Os chamados Institutos femininos de Vida
Consagrada nunca precisaram de nenhuma ordem para se
multiplicarem, mas também nunca eram dispensados da autorização
masculina.
Compreendo que as novas gerações já não saibam o
que isso quer dizer e as mais velhas não gostem de o lembrar. No
entanto, o tema, As mulheres na Igreja, é recorrente, mas falar
do papel dos homens na Igreja parece insólito. Porque será?
2. Para o teólogo jesuíta, J. Moingt, a
propósito desta e de outras questões, é indispensável reencontrar o
Evangelho. Só ele poderá salvar a Igreja[i].
É preciso, de facto, alterar os termos do debate. Segundo as quatro
versões do Evangelho, Jesus nunca teve nenhum problema com as
mulheres. As suas dificuldades foram sempre com os discípulos que Ele
próprio escolheu. O Evangelho de S. Marcos sublinha, várias vezes, que
os apóstolos não compreendiam nem as palavras e nem os actos de Jesus[ii].
Vendo mais de perto os textos, a razão do
desentendimento parece-me ser a seguinte: Jesus venceu as chamadas
tentações messiânicas da dominação económica, política e religiosa; os
discípulos deixaram tudo para o seguirem, mas com a ideia de que
faziam um bom negócio. Jesus tomaria o poder e seriam eles a ocupar os
postos ministeriais. A discussão, entre eles, era sempre a mesma: Quem
seriam os primeiros? A determinada altura, os filhos de Zebedeu, Tiago
e João, não aguentaram a espera e foram ter directamente com o mestre:
Concede-nos que, na tua glória, nos
sentemos um à tua direita e outro à tua esquerda.
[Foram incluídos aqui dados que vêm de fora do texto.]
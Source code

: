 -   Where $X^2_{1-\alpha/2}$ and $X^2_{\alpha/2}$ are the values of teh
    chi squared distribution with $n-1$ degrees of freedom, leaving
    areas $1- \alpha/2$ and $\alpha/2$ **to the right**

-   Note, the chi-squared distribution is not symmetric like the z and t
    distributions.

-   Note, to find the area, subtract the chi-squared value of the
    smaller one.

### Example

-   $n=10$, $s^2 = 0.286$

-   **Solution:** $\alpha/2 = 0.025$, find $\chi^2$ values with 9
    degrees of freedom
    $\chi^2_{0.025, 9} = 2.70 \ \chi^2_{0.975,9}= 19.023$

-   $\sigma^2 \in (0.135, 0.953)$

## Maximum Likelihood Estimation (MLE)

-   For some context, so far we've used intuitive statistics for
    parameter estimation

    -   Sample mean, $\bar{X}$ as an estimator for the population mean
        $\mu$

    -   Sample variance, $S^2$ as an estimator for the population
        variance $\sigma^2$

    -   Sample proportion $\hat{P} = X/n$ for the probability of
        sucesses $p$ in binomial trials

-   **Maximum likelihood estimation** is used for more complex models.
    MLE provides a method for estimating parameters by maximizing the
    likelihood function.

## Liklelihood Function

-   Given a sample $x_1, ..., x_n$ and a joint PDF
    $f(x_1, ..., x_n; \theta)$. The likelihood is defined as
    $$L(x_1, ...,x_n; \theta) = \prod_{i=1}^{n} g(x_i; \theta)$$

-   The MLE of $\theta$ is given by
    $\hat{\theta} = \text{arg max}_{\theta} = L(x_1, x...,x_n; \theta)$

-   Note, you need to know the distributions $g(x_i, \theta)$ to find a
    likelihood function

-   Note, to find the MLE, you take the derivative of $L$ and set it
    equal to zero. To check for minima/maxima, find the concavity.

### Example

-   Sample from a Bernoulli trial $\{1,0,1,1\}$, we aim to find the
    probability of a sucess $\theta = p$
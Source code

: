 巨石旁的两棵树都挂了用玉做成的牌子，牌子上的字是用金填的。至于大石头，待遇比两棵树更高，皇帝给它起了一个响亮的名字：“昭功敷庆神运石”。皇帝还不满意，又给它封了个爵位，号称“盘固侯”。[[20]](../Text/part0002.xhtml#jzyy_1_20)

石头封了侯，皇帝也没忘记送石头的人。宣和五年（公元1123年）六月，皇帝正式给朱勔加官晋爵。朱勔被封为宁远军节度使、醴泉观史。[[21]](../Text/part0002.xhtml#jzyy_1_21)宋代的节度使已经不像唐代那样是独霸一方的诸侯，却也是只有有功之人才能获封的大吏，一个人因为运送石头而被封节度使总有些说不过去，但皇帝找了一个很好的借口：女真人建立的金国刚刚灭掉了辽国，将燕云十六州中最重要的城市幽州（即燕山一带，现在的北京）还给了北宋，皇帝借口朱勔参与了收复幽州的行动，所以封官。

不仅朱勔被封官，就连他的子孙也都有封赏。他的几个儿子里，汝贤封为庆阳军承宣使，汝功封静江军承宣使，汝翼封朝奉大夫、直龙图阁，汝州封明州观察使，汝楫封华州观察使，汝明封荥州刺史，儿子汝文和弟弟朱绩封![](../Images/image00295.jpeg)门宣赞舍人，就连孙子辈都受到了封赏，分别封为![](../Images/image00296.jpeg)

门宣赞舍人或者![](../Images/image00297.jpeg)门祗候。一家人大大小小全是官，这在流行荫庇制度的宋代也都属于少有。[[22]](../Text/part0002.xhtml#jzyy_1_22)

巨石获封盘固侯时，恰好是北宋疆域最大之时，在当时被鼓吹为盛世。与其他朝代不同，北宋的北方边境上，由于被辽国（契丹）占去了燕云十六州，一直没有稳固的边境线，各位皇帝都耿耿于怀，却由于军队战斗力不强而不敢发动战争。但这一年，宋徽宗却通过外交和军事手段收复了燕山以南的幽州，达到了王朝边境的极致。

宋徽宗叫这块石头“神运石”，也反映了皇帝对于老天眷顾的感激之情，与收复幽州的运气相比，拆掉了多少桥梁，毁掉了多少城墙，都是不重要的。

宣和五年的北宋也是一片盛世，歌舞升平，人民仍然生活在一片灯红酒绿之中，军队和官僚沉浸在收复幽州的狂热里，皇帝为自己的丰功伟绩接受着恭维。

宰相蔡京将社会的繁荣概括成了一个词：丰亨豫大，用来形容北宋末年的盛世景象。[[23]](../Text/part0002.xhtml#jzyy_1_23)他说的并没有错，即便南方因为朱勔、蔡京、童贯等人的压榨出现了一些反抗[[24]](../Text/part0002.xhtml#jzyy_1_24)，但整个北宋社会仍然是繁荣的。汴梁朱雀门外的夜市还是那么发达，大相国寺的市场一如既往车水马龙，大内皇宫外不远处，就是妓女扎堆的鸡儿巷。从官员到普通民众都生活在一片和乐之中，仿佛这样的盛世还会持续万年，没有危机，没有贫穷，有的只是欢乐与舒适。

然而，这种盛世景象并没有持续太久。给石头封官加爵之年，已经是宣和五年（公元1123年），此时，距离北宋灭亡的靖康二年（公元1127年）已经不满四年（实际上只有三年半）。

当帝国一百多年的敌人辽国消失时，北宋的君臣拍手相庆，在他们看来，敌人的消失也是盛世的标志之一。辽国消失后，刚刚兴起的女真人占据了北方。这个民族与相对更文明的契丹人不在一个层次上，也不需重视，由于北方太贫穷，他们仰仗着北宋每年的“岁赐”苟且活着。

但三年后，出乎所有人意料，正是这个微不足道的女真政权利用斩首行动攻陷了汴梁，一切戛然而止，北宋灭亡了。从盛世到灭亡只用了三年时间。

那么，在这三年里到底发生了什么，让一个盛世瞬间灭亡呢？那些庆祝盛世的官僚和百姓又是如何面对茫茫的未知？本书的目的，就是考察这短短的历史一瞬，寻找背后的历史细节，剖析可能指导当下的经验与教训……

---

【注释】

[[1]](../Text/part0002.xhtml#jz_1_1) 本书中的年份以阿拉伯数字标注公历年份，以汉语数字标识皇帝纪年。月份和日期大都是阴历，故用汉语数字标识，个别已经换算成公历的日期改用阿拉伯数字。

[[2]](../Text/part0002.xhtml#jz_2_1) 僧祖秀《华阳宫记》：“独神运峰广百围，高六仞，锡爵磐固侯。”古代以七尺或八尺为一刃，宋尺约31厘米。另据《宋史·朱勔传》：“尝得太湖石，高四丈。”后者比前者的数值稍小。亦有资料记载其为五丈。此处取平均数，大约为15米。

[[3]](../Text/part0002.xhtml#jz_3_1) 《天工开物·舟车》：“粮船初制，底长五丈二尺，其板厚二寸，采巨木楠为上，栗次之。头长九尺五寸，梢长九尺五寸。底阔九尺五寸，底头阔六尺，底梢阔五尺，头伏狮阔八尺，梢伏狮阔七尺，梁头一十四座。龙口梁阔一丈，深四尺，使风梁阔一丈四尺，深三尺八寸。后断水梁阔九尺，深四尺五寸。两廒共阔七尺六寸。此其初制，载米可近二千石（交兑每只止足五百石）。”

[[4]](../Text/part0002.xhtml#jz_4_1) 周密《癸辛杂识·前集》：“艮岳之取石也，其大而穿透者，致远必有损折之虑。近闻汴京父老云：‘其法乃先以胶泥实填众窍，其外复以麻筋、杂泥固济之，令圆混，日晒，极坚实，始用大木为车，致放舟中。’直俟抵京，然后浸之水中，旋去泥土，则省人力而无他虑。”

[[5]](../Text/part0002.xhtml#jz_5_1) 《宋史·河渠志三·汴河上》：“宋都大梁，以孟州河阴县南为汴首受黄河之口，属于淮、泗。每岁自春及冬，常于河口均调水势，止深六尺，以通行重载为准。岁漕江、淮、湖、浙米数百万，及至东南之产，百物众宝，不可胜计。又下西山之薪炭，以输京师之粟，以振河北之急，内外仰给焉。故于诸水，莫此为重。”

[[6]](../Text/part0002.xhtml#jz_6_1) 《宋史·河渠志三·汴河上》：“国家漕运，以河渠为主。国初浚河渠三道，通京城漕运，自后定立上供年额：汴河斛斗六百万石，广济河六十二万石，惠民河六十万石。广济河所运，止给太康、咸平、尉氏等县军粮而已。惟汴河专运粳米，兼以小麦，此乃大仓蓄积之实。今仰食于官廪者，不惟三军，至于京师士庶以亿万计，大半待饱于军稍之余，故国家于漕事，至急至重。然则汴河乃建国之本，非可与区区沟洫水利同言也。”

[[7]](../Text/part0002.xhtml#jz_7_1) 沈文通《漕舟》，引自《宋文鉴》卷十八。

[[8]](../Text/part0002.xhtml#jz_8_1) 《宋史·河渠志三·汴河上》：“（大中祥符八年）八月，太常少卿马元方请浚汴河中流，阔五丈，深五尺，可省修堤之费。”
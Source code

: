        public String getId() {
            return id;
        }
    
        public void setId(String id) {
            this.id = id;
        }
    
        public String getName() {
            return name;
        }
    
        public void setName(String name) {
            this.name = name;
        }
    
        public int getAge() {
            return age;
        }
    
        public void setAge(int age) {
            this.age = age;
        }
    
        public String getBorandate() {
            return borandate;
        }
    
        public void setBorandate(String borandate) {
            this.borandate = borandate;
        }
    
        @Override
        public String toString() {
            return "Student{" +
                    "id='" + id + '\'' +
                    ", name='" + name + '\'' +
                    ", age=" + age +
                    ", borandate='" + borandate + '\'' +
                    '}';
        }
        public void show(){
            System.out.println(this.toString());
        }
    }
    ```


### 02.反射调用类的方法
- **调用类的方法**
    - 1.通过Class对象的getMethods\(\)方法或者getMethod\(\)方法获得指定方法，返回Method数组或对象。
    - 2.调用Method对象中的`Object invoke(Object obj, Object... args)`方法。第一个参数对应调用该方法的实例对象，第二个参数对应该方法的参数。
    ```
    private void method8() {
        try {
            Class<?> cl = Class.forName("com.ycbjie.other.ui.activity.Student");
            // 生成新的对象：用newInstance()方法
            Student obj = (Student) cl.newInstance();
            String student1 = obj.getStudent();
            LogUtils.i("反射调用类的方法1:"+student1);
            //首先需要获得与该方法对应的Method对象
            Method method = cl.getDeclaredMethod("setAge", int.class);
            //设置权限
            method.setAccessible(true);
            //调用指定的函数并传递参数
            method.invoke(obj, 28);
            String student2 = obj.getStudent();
Jesus respondeu: Nem pensem! Mas há algo mais
interessante ainda: Os outros dez, tendo ouvido isto, começaram a
indignar-se contra Tiago e João. Jesus
chamou-os e disse-lhes: Sabeis que aqueles que vemos governar as
nações as dominam e os seus grandes as tiranizam. Não
deve ser assim entre vós. Quem quiser ser grande entre vós, faça-se
servo e
quem quiser ser o primeiro entre vós, faça-se o servo de todos. Pois
também o Filho do Homem não veio para ser servido, mas para servir e
dar a sua vida em resgate por todos.
Segundo os Actos dos
Apóstolos[iii],
mesmo depois da ressurreição, os discípulos não desarmaram: Senhor,
é agora que haveis de restaurar a realeza em Israel? Jesus já não
aguenta mais essa ambição teimosa de poder: só o Espírito Santo será
capaz de os mudar!
O espantoso é que Jesus não escolheu as mulheres
para discípulas. Foram elas que o escolheram, seduzidas pelo que ele
era[iv],
sem qualquer miragem de poder. Pelo contrário, seguiram-no até à cruz
e ao sepulcro, sem nunca lhe pedir nada em troca e prontas a financiar
o seu projecto[v].
Destas discípulas, Jesus ressuscitado fez apóstolas
do futuro do Evangelho no mundo. São elas as encarregadas de
evangelizar os apóstolos, os discípulos: Eis que Jesus veio ao seu
encontro e lhes disse: Alegrai-vos. Elas, aproximando-se,
abraçaram-lhe os pés, prostrando-se diante dele. Então Jesus disse:
Não temais! Ide anunciar a meus irmãos que se dirijam para a Galileia;
lá me verão[vi].
3. Quando se voltar a ter em conta a força
desta cena ressuscitante, as discussões sobre os ministérios das
mulheres na Igreja, impôr-se-á a pergunta: teremos autoridade para
desordenar aquelas que Jesus ordenou? Elas não procuraram
ministério nenhum. A vida delas foi de puro serviço do amor. Foi Jesus
ressuscitado que, espontaneamente, as encarregou de evangelizar
aqueles que, toda a vida, apenas procuravam o poder.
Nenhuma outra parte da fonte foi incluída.